What you are asked to do -> Write out exactly the lines from the start of the entries through the one that contains "C++ est un langage", including both.

*** Opening Recorded data ***

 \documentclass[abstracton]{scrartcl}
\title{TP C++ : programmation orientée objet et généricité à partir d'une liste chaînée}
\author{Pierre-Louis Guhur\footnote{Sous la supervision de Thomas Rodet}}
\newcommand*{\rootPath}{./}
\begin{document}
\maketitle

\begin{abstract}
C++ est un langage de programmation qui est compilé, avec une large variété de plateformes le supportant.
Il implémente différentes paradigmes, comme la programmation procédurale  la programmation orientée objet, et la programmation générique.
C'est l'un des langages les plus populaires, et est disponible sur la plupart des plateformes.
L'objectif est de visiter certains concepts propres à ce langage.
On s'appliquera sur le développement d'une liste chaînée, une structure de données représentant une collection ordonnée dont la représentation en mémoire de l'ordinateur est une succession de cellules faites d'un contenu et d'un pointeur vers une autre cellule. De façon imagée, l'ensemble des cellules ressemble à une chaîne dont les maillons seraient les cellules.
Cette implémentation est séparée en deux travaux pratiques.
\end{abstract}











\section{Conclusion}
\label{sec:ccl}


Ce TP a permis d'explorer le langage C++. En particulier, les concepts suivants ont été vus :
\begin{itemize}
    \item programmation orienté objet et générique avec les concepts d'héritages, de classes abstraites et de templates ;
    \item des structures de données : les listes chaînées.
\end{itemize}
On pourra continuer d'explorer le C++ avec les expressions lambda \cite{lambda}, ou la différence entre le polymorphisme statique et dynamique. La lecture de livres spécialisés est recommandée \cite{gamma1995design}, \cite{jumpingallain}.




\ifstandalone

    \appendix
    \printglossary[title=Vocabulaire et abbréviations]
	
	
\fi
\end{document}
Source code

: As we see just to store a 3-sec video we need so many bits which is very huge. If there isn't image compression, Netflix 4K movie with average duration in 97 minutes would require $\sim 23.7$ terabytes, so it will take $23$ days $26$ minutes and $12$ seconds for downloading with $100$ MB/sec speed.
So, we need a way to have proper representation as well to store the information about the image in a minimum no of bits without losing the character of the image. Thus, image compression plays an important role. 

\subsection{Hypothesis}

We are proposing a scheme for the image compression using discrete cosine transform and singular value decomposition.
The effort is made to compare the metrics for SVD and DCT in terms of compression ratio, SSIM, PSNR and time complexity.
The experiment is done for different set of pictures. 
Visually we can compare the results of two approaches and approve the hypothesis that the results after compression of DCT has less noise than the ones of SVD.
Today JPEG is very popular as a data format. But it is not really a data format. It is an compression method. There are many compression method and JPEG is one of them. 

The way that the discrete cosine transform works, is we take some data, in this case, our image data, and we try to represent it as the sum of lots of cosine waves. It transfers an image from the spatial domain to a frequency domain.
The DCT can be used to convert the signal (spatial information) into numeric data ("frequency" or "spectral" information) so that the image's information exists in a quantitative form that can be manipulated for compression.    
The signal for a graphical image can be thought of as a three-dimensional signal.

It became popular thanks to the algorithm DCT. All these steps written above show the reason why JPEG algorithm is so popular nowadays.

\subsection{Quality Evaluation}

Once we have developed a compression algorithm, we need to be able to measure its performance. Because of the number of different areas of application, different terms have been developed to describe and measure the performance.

*** Closing Recorded data ***

Result of the exercise ->
 \documentclass[abstracton]{scrartcl}
\title{TP C++ : programmation orientée objet et généricité à partir d'une liste chaînée}
\author{Pierre-Louis Guhur\footnote{Sous la supervision de Thomas Rodet}}
\newcommand*{\rootPath}{./}
\begin{document}
\maketitle

\begin{abstract}
C++ est un langage de programmation qui est compilé, avec une large variété de plateformes le supportant.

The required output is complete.